-- Work task --
Where "https" appears in a line of the entries below, that line should be copied.

☆ ☆ ☆ ☆

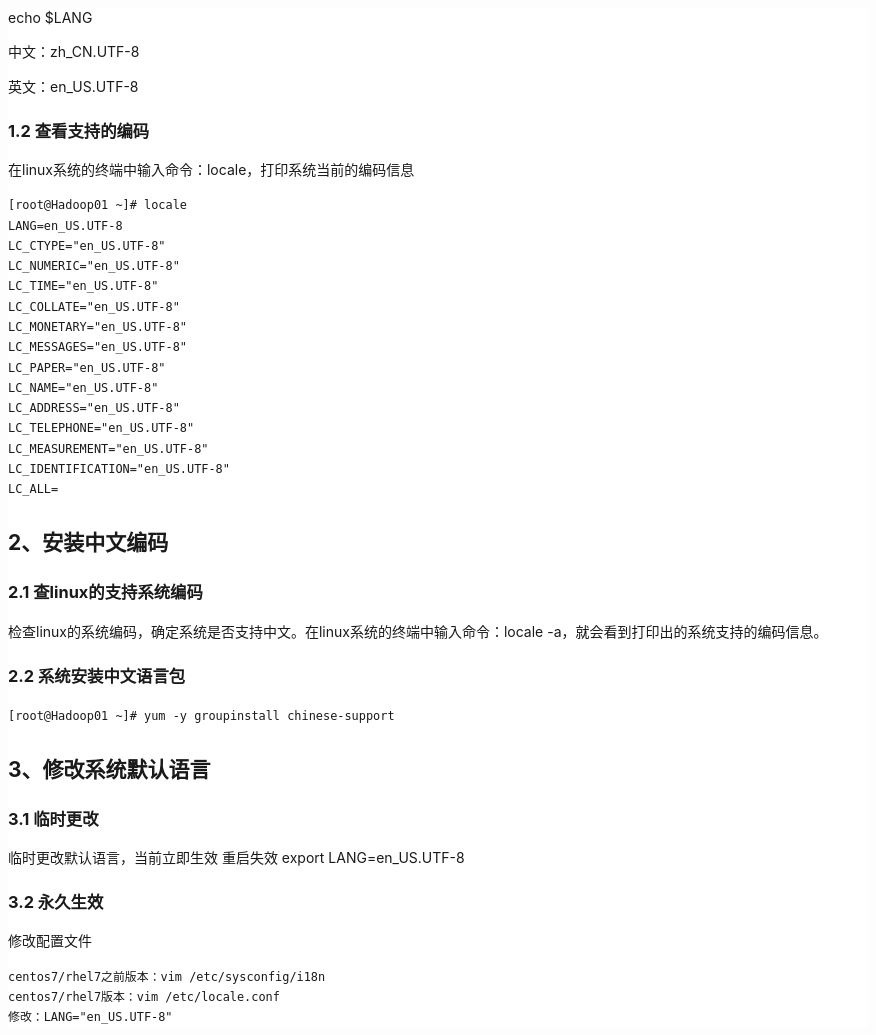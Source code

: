 echo $LANG

中文：zh_CN.UTF-8

英文：en_US.UTF-8

### 1.2 查看支持的编码

在linux系统的终端中输入命令：locale，打印系统当前的编码信息

```
[root@Hadoop01 ~]# locale
LANG=en_US.UTF-8
LC_CTYPE="en_US.UTF-8"
LC_NUMERIC="en_US.UTF-8"
LC_TIME="en_US.UTF-8"
LC_COLLATE="en_US.UTF-8"
LC_MONETARY="en_US.UTF-8"
LC_MESSAGES="en_US.UTF-8"
LC_PAPER="en_US.UTF-8"
LC_NAME="en_US.UTF-8"
LC_ADDRESS="en_US.UTF-8"
LC_TELEPHONE="en_US.UTF-8"
LC_MEASUREMENT="en_US.UTF-8"
LC_IDENTIFICATION="en_US.UTF-8"
LC_ALL=
```


## 2、安装中文编码
### 2.1 查linux的支持系统编码

检查linux的系统编码，确定系统是否支持中文。在linux系统的终端中输入命令：locale -a，就会看到打印出的系统支持的编码信息。
### 2.2 系统安装中文语言包


```
[root@Hadoop01 ~]# yum -y groupinstall chinese-support
```

## 3、修改系统默认语言
### 3.1 临时更改

临时更改默认语言，当前立即生效 重启失效
export LANG=en_US.UTF-8

### 3.2 永久生效

修改配置文件

```
centos7/rhel7之前版本：vim /etc/sysconfig/i18n
centos7/rhel7版本：vim /etc/locale.conf
修改：LANG="en_US.UTF-8"
```
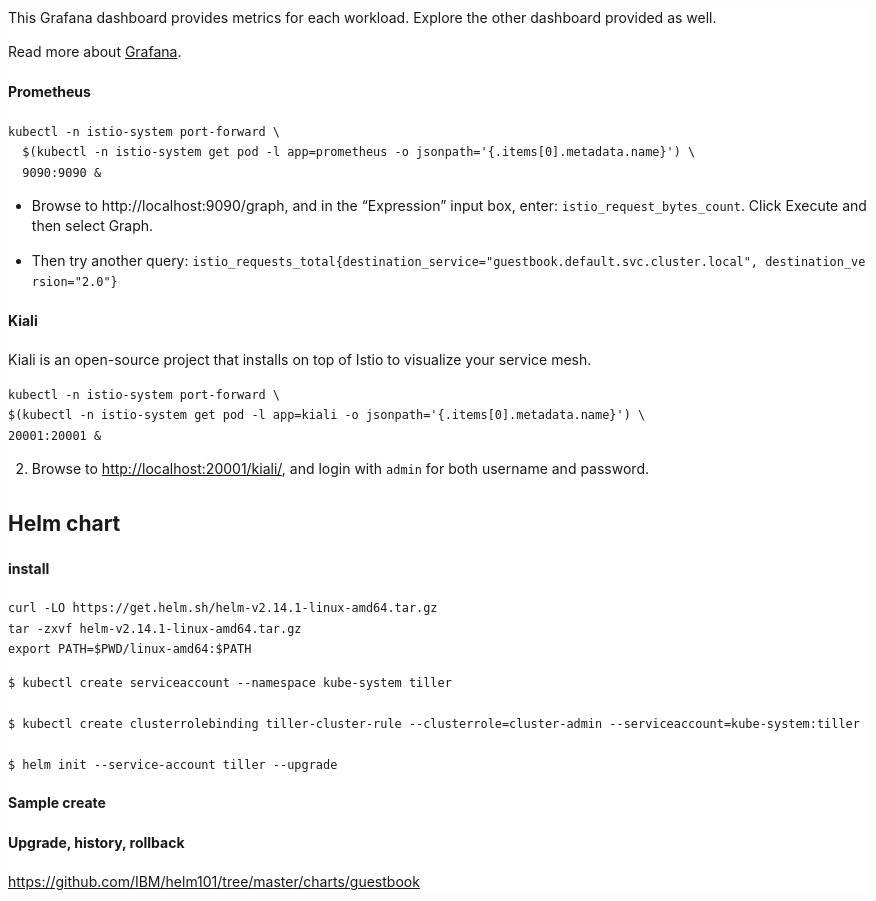 This Grafana dashboard provides metrics for each workload. Explore the other dashboard provided as well. 

Read more about [Grafana](http://docs.grafana.org/).

#### Prometheus

```shell
kubectl -n istio-system port-forward \
  $(kubectl -n istio-system get pod -l app=prometheus -o jsonpath='{.items[0].metadata.name}') \
  9090:9090 &
```
* Browse to http://localhost:9090/graph, and in the “Expression” input box, enter: `istio_request_bytes_count`. Click Execute and then select Graph.

* Then try another query: `istio_requests_total{destination_service="guestbook.default.svc.cluster.local", destination_version="2.0"}`

#### Kiali

Kiali is an open-source project that installs on top of Istio to visualize your service mesh.

```shell
kubectl -n istio-system port-forward \
$(kubectl -n istio-system get pod -l app=kiali -o jsonpath='{.items[0].metadata.name}') \
20001:20001 &
```

2. Browse to [http://localhost:20001/kiali/](http://localhost:20001/kiali/), and login with `admin` for both username and password.




## Helm chart

#### install

```
curl -LO https://get.helm.sh/helm-v2.14.1-linux-amd64.tar.gz
tar -zxvf helm-v2.14.1-linux-amd64.tar.gz
export PATH=$PWD/linux-amd64:$PATH 

```
```
$ kubectl create serviceaccount --namespace kube-system tiller

$ kubectl create clusterrolebinding tiller-cluster-rule --clusterrole=cluster-admin --serviceaccount=kube-system:tiller

$ helm init --service-account tiller --upgrade
```
#### Sample create


#### Upgrade, history, rollback


https://github.com/IBM/helm101/tree/master/charts/guestbook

☆ ☆ ☆ ☆

-- Task solution --
curl -LO https://get.helm.sh/helm-v2.14.1-linux-amd64.tar.gz
https://github.com/IBM/helm101/tree/master/charts/guestbook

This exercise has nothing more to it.